[Data for review — start]

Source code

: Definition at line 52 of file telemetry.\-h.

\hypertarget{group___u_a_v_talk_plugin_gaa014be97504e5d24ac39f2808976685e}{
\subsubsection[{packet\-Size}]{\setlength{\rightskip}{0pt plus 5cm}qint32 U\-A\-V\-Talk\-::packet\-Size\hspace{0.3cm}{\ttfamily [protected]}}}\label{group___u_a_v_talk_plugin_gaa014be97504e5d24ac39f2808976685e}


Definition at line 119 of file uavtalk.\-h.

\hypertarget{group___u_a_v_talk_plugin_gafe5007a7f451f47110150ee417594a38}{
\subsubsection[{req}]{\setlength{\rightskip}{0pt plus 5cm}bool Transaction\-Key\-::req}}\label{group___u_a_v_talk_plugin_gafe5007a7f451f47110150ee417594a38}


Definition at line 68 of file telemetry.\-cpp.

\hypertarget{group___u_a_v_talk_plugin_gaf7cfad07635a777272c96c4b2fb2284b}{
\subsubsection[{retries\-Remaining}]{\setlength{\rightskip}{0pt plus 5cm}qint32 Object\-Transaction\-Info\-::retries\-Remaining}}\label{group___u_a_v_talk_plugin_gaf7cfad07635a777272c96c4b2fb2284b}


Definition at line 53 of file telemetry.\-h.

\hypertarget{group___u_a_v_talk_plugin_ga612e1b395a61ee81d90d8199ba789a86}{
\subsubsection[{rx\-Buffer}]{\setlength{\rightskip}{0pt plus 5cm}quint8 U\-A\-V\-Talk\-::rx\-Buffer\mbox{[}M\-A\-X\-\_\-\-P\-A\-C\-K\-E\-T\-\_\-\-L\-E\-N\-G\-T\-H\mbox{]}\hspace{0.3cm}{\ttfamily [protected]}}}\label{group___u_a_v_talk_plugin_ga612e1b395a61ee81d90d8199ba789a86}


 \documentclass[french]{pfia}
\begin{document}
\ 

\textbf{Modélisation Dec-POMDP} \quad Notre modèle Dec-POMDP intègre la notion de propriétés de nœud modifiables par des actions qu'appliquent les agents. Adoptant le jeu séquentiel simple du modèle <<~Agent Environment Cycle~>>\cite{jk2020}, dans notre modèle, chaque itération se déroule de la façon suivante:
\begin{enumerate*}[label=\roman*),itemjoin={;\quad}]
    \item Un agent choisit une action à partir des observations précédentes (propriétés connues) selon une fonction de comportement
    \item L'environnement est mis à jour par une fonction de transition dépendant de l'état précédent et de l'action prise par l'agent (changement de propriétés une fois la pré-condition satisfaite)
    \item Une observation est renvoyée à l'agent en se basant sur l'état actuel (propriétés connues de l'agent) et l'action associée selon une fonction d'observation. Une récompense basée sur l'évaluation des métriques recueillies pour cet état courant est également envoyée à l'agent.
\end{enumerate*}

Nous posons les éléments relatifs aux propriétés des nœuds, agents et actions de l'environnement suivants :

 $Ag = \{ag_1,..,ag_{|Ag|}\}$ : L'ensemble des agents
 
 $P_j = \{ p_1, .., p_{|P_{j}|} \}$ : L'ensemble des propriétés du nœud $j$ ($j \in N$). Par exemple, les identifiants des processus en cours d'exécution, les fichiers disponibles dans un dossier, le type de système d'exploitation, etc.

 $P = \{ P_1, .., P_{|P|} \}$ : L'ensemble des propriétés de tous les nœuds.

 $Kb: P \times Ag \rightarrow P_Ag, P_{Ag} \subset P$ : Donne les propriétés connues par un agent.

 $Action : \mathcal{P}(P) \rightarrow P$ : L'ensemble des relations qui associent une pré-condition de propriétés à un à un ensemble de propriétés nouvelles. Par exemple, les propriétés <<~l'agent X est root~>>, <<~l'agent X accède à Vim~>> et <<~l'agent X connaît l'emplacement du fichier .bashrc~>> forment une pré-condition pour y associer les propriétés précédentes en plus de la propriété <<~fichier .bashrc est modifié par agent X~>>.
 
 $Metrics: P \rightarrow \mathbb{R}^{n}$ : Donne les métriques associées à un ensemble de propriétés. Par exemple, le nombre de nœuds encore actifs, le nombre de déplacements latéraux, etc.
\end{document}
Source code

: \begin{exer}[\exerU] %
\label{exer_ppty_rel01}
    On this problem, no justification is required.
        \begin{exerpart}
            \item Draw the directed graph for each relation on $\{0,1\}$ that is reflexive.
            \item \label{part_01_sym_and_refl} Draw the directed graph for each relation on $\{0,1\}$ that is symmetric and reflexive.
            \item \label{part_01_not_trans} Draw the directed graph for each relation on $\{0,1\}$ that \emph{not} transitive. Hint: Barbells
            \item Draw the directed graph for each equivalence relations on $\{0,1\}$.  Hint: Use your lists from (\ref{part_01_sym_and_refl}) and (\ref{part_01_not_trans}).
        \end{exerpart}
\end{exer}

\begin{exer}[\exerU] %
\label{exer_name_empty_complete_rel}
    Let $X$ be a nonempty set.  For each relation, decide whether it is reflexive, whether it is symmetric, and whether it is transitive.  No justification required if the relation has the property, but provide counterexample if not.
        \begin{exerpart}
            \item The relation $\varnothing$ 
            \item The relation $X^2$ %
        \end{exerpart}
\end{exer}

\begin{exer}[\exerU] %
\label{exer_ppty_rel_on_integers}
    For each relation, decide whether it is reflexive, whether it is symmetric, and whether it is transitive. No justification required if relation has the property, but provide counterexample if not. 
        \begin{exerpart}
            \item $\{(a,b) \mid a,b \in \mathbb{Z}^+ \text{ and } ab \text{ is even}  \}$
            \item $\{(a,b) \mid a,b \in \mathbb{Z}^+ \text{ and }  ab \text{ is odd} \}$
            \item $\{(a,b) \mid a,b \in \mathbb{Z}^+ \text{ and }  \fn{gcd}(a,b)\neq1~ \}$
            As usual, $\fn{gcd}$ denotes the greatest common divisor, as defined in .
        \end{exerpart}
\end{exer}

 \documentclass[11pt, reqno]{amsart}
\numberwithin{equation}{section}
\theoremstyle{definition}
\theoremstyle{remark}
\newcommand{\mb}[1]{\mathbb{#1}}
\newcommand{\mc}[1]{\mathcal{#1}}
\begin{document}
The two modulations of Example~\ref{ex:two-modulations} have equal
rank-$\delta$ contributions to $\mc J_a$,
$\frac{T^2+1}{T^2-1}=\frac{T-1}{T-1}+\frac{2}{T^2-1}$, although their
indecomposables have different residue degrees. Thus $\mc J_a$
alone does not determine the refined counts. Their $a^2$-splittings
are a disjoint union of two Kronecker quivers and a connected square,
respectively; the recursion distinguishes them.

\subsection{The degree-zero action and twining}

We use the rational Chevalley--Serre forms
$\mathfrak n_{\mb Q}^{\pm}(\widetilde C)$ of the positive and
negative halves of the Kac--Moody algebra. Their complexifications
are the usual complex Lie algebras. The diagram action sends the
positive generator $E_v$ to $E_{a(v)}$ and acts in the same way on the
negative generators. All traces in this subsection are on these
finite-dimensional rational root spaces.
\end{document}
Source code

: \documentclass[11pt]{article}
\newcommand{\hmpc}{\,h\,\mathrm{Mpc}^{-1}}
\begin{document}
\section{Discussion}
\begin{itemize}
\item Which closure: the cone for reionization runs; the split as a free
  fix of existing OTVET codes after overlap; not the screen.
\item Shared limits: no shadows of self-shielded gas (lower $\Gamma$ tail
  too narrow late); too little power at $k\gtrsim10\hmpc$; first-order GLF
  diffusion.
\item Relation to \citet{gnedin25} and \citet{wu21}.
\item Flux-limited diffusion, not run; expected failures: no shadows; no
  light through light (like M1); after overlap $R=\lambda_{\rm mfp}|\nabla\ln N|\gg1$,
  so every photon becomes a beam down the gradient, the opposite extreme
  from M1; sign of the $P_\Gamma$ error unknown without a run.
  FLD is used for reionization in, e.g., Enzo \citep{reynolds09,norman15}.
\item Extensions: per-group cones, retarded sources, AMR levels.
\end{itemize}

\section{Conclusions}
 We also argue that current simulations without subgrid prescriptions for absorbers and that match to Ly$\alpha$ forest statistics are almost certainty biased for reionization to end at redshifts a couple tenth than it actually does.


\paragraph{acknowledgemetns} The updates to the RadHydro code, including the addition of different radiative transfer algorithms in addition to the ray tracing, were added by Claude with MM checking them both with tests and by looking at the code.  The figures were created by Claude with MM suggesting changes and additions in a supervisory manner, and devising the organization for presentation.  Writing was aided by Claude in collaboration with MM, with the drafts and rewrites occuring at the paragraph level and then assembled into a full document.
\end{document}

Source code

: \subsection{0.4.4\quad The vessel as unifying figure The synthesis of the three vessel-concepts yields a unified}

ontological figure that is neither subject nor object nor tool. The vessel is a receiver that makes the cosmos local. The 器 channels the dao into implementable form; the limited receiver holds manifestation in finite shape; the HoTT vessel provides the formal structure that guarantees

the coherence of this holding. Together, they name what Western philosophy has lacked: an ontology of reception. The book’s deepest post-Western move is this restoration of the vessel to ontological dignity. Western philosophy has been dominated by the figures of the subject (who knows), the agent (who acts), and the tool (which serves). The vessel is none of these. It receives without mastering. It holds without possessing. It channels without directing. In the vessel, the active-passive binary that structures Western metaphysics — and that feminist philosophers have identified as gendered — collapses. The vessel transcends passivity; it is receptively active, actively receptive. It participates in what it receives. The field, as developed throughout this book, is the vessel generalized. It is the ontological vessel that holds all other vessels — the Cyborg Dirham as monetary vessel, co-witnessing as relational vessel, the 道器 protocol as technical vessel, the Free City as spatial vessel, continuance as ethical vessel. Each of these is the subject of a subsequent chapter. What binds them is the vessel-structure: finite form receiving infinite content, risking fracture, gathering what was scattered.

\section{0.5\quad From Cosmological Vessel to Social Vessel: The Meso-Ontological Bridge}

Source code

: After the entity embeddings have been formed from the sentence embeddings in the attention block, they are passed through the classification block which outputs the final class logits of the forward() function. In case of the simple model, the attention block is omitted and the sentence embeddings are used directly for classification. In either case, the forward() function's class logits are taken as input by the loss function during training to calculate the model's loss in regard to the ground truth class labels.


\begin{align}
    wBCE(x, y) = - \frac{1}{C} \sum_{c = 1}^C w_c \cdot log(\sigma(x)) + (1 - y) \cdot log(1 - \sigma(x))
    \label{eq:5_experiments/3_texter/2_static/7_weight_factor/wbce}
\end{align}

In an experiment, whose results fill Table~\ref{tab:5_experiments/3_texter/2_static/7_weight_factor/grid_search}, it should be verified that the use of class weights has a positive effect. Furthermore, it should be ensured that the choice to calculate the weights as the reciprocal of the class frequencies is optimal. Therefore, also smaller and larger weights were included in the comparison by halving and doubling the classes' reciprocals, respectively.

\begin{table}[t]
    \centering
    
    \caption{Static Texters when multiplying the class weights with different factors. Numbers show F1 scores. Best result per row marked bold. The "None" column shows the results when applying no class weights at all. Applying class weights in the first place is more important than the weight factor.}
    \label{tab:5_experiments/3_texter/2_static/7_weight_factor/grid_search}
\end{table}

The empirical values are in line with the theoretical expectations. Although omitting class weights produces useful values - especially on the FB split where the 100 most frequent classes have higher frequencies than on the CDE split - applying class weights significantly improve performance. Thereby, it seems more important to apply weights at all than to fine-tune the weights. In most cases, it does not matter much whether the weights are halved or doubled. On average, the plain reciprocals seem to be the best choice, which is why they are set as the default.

[Data for review — finish]

Required action:
When the line with "tous les nœuds." is reached in the data above, start copying there, and copy each line exactly until the line with "par un agent." has been copied; copy nothing else.

Solution below:
 $P = \{ P_1, .., P_{|P|} \}$ : L'ensemble des propriétés de tous les nœuds.

 $Kb: P \times Ag \rightarrow P_Ag, P_{Ag} \subset P$ : Donne les propriétés connues par un agent.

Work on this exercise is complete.